Ya sé que esto es terrible, pero si pusiéramos su obra poética y su obra como gestor en una balanza, ¿qué verías que tiene mayor trascendencia en la sociedad?
A ver si me explico: el trabajo como gestor de Sandoval se puede observar en diferentes campos: a nivel político, a nivel social, incluso turístico, porque al abrir un museo no solamente se dialoga con nuestro pasado, sino que otras personas de otras latitudes, de otras geografías puedan conocer ese pasado y dialogar igualmente. El público que lee poesía normalmente es muy reducido, entonces, en ese sentido, si lo observamos como una gráfica, quizás observemos mayor complejidad a nivel de gestión, que no quiere decir que sea mejor como poeta: son diferentes. Su proyección como gestor se multiplica, son muchos campos y, como pasa con la aplastante mayoría de los poetas, sus públicos son normalmente muy reducidos.

¿Qué ves de Víctor Sandoval como su gran aportación en la gestión?
Creo que la principal, pues son varias, acaso, y quiero resaltar esa palabra, acaso sea la descentralización cultural. Esto es una tradición que se remonta a inicios del siglo XX, Agustín Yáñez, Salvador Gallardo Dávalos y en esa misma tradición está Víctor Sandoval. Yo creo que se dieron cuenta de que la capital absorbía todos los recursos y toda la riqueza de nuestro patrimonio, y por ello hicieron labores para que los museos, por ejemplo, de distintas localidades, hospedaran a los artistas que habían nacido allí. Tengo entendido que Goitia, gracias a Sandoval se fue a Zacatecas. Saturnino Herrán, y algunos otros artistas, aquí en Aguascalientes, y algunas cosas de Orozco, si no mal recuerdo. Entonces empezó a restarle de algún modo el poder, corrijo, el exceso de poder, que tenía la capital con los otros estados, y me parece que lo seguimos viviendo.
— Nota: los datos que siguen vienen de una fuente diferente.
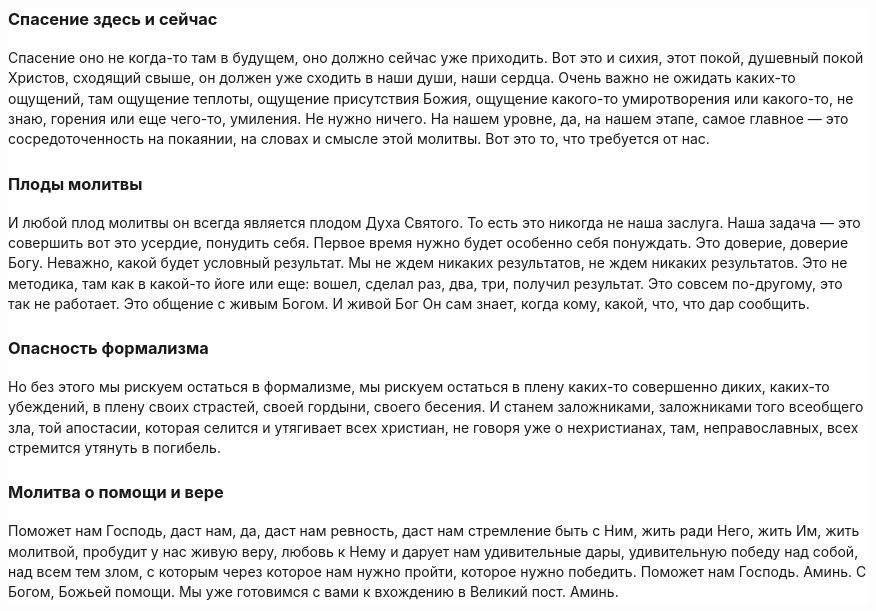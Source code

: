 ### Спасение здесь и сейчас  
Спасение оно не когда-то там в будущем, оно должно сейчас уже приходить. Вот это и сихия, этот покой, душевный покой Христов, сходящий свыше, он должен уже сходить в наши души, наши сердца. Очень важно не ожидать каких-то ощущений, там ощущение теплоты, ощущение присутствия Божия, ощущение какого-то умиротворения или какого-то, не знаю, горения или еще чего-то, умиления. Не нужно ничего. На нашем уровне, да, на нашем этапе, самое главное — это сосредоточенность на покаянии, на словах и смысле этой молитвы. Вот это то, что требуется от нас.

### Плоды молитвы  
И любой плод молитвы он всегда является плодом Духа Святого. То есть это никогда не наша заслуга. Наша задача — это совершить вот это усердие, понудить себя. Первое время нужно будет особенно себя понуждать. Это доверие, доверие Богу. Неважно, какой будет условный результат. Мы не ждем никаких результатов, не ждем никаких результатов. Это не методика, там как в какой-то йоге или еще: вошел, сделал раз, два, три, получил результат. Это совсем по-другому, это так не работает. Это общение с живым Богом. И живой Бог Он сам знает, когда кому, какой, что, что дар сообщить.

### Опасность формализма  
Но без этого мы рискуем остаться в формализме, мы рискуем остаться в плену каких-то совершенно диких, каких-то убеждений, в плену своих страстей, своей гордыни, своего бесения. И станем заложниками, заложниками того всеобщего зла, той апостасии, которая селится и утягивает всех христиан, не говоря уже о нехристианах, там, неправославных, всех стремится утянуть в погибель.

### Молитва о помощи и вере  
Поможет нам Господь, даст нам, да, даст нам ревность, даст нам стремление быть с Ним, жить ради Него, жить Им, жить молитвой, пробудит у нас живую веру, любовь к Нему и дарует нам удивительные дары, удивительную победу над собой, над всем тем злом, с которым через которое нам нужно пройти, которое нужно победить. Поможет нам Господь. Аминь. С Богом, Божьей помощи. Мы уже готовимся с вами к вхождению в Великий пост. Аминь.

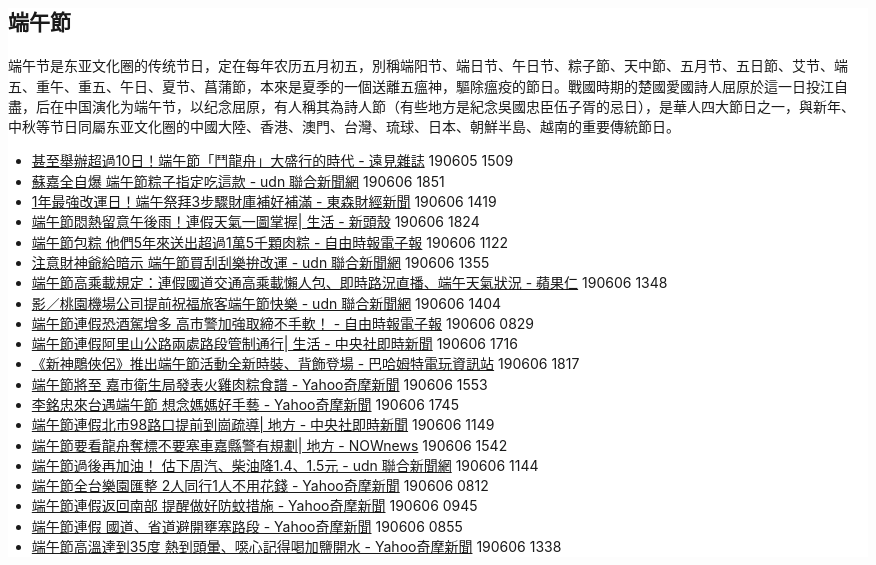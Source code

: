 ## 端午節

端午节是东亚文化圈的传统节日，定在每年农历五月初五，別稱端阳节、端日节、午日节、粽子節、天中節、五月节、五日節、艾节、端五、重午、重五、午日、夏节、菖蒲節，本來是夏季的一個送離五瘟神，驅除瘟疫的節日。戰國時期的楚國愛國詩人屈原於這一日投江自盡，后在中国演化为端午节，以纪念屈原，有人稱其為詩人節（有些地方是紀念吳國忠臣伍子胥的忌日），是華人四大節日之一，與新年、中秋等节日同屬东亚文化圈的中國大陸、香港、澳門、台灣、琉球、日本、朝鮮半島、越南的重要傳統節日。


- [甚至舉辦超過10日！端午節「鬥龍舟」大盛行的時代 - 遠見雜誌](https://www.gvm.com.tw/article.html?id=66473 "甚至舉辦超過10日！端午節「鬥龍舟」大盛行的時代 - 遠見雜誌") 190605 1509
- [蘇嘉全自爆 端午節粽子指定吃這款 - udn 聯合新聞網](https://udn.com/news/story/6656/3857360 "蘇嘉全自爆 端午節粽子指定吃這款 - udn 聯合新聞網") 190606 1851
- [1年最強改運日！端午祭拜3步驟財庫補好補滿 - 東森財經新聞](https://fnc.ebc.net.tw/FncNews/life/82745 "1年最強改運日！端午祭拜3步驟財庫補好補滿 - 東森財經新聞") 190606 1419
- [端午節悶熱留意午後雨！連假天氣一圖掌握| 生活 - 新頭殼](https://newtalk.tw/news/view/2019-06-06/256699 "端午節悶熱留意午後雨！連假天氣一圖掌握| 生活 - 新頭殼") 190606 1824
- [端午節包粽 他們5年來送出超過1萬5千顆肉粽 - 自由時報電子報](https://news.ltn.com.tw/news/life/breakingnews/2813923 "端午節包粽 他們5年來送出超過1萬5千顆肉粽 - 自由時報電子報") 190606 1122
- [注意財神爺給暗示 端午節買刮刮樂拚改運 - udn 聯合新聞網](https://udn.com/news/story/7239/3856635 "注意財神爺給暗示 端午節買刮刮樂拚改運 - udn 聯合新聞網") 190606 1355
- [端午節高乘載規定：連假國道交通高乘載懶人包、即時路況直播、端午天氣狀況 - 蘋果仁](https://applealmond.com/posts/53844 "端午節高乘載規定：連假國道交通高乘載懶人包、即時路況直播、端午天氣狀況 - 蘋果仁") 190606 1348
- [影／桃園機場公司提前祝福旅客端午節快樂 - udn 聯合新聞網](https://udn.com/news/story/7266/3856659 "影／桃園機場公司提前祝福旅客端午節快樂 - udn 聯合新聞網") 190606 1404
- [端午節連假恐酒駕增多 高市警加強取締不手軟！ - 自由時報電子報](https://news.ltn.com.tw/news/society/breakingnews/2813769 "端午節連假恐酒駕增多 高市警加強取締不手軟！ - 自由時報電子報") 190606 0829
- [端午節連假阿里山公路兩處路段管制通行| 生活 - 中央社即時新聞](https://www.cna.com.tw/news/ahel/201906060206.aspx "端午節連假阿里山公路兩處路段管制通行| 生活 - 中央社即時新聞") 190606 1716
- [《新神鵰俠侶》推出端午節活動全新時裝、背飾登場 - 巴哈姆特電玩資訊站](https://gnn.gamer.com.tw/4/180694.html "《新神鵰俠侶》推出端午節活動全新時裝、背飾登場 - 巴哈姆特電玩資訊站") 190606 1817
- [端午節將至 嘉市衛生局發表火雞肉粽食譜 - Yahoo奇摩新聞](https://tw.news.yahoo.com/%E7%AB%AF%E5%8D%88%E7%AF%80%E5%B0%87%E8%87%B3-%E5%98%89%E5%B8%82%E8%A1%9B%E7%94%9F%E5%B1%80%E7%99%BC%E8%A1%A8%E7%81%AB%E9%9B%9E%E8%82%89%E7%B2%BD%E9%A3%9F%E8%AD%9C-075301575.html "端午節將至 嘉市衛生局發表火雞肉粽食譜 - Yahoo奇摩新聞") 190606 1553
- [李銘忠來台遇端午節 想念媽媽好手藝 - Yahoo奇摩新聞](https://tw.news.yahoo.com/%E6%9D%8E%E9%8A%98%E5%BF%A0%E4%BE%86%E5%8F%B0%E9%81%87%E7%AB%AF%E5%8D%88%E7%AF%80-%E6%83%B3%E5%BF%B5%E5%AA%BD%E5%AA%BD%E5%A5%BD%E6%89%8B%E8%97%9D-094508872.html "李銘忠來台遇端午節 想念媽媽好手藝 - Yahoo奇摩新聞") 190606 1745
- [端午節連假北市98路口提前到崗疏導| 地方 - 中央社即時新聞](https://www.cna.com.tw/news/aloc/201906060062.aspx "端午節連假北市98路口提前到崗疏導| 地方 - 中央社即時新聞") 190606 1149
- [端午節要看龍舟奪標不要塞車嘉縣警有規劃| 地方 - NOWnews](https://www.nownews.com/news/20190606/3429112/ "端午節要看龍舟奪標不要塞車嘉縣警有規劃| 地方 - NOWnews") 190606 1542
- [端午節過後再加油！ 估下周汽、柴油降1.4、1.5元 - udn 聯合新聞網](https://udn.com/news/story/7238/3856259 "端午節過後再加油！ 估下周汽、柴油降1.4、1.5元 - udn 聯合新聞網") 190606 1144
- [端午節全台樂園匯整 2人同行1人不用花錢 - Yahoo奇摩新聞](https://tw.news.yahoo.com/%E7%AB%AF%E5%8D%88%E7%AF%80%E5%85%A8%E5%8F%B0%E6%A8%82%E5%9C%92%E5%8C%AF%E6%95%B4-2%E4%BA%BA%E5%90%8C%E8%A1%8C1%E4%BA%BA%E4%B8%8D%E7%94%A8%E8%8A%B1%E9%8C%A2-001221081.html "端午節全台樂園匯整 2人同行1人不用花錢 - Yahoo奇摩新聞") 190606 0812
- [端午節連假返回南部 提醒做好防蚊措施 - Yahoo奇摩新聞](https://tw.news.yahoo.com/%E7%AB%AF%E5%8D%88%E7%AF%80%E9%80%A3%E5%81%87%E8%BF%94%E5%9B%9E%E5%8D%97%E9%83%A8-%E6%8F%90%E9%86%92%E5%81%9A%E5%A5%BD%E9%98%B2%E8%9A%8A%E6%8E%AA%E6%96%BD-014513133.html "端午節連假返回南部 提醒做好防蚊措施 - Yahoo奇摩新聞") 190606 0945
- [端午節連假 國道、省道避開壅塞路段 - Yahoo奇摩新聞](https://tw.news.yahoo.com/%E7%AB%AF%E5%8D%88%E7%AF%80%E9%80%A3%E5%81%87-%E5%9C%8B%E9%81%93-%E7%9C%81%E9%81%93%E9%81%BF%E9%96%8B%E5%A3%85%E5%A1%9E%E8%B7%AF%E6%AE%B5-005512341.html "端午節連假 國道、省道避開壅塞路段 - Yahoo奇摩新聞") 190606 0855
- [端午節高溫達到35度 熱到頭暈、噁心記得喝加鹽開水 - Yahoo奇摩新聞](https://tw.news.yahoo.com/%E7%AB%AF%E5%8D%88%E7%AF%80%E9%AB%98%E6%BA%AB%E9%81%94%E5%88%B035%E5%BA%A6-%E7%86%B1%E5%88%B0%E9%A0%AD%E6%9A%88-%E5%99%81%E5%BF%83%E8%A8%98%E5%BE%97%E5%96%9D%E5%8A%A0%E9%B9%BD%E9%96%8B%E6%B0%B4-053849498.html "端午節高溫達到35度 熱到頭暈、噁心記得喝加鹽開水 - Yahoo奇摩新聞") 190606 1338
La crítica a la centralización cultural de México aún no es un tema del pasado.

¿El exceso de poder hace que un poeta sea más o menos popular que otro?
… A ver, me quedé pensando en Paz, que era un poeta con mucho poder por sus revistas, por su relación con Televisa, sin embargo, eso es secundario, porque si leemos ahora a Paz, y lo disfrutamos, no es por sus relaciones con el poder, es porque su literatura es de primer orden. Paz juega en la misma liga que Shakespeare, Homero, Dante, T. S. Eliot. Está allí, no porque una plataforma de poder lo haya impulsado hacia ella. No. Está allí por su inteligencia, por su complejidad como artista. El poder desde luego es efímero, es una fama trivial, donde un poeta puede ser impulsado por cierto poder y que su poesía o su literatura se conozca. Creo que los gustos de las mayorías son siempre prescindibles.

Por lo que comentas, déjame hacerte una pregunta muy compleja, ¿en qué liga jugó Víctor Sandoval?
… Lo comento con seguridad con Paz, porque hemos conversado muchísimo sobre Paz, se ha estudiado muchísimo su poesía. Sobre Sandoval, no, entonces llego a la conclusión de que lo primero que necesitamos es conversar. Y finalmente lo que uno opine no importa tanto, a mí lo que me interesa en el caso de Sandoval es llevarlo al terreno de la conversación y que dialoguemos sobre su obra… Creo que ahora que me estoy escuchando, siento que tengo que corregir, solamente hay una liga, sólo una, la de las obras maestras, y las obras maestras son un puñado, eso no quiere decir que los artistas que no estén allí sean secundarios, porque desde luego que no, yo no podría decir, ahora que estamos con Paz, que Paz sea mejor poeta por ejemplo que Sandoval, pero observo cualidades en la poesía de Paz que me hacen pensar en Dante, en Homero. Nuestro poeta me parece un poeta muy importante y que merece ser discutido, sobre todo por las nuevas generaciones. Probablemente haya investigado mal, pero hasta donde he investigado no he encontrado que mi generación o la de los noventa, que ya están haciendo cosas, agreguen lecturas a la poesía de Sandoval.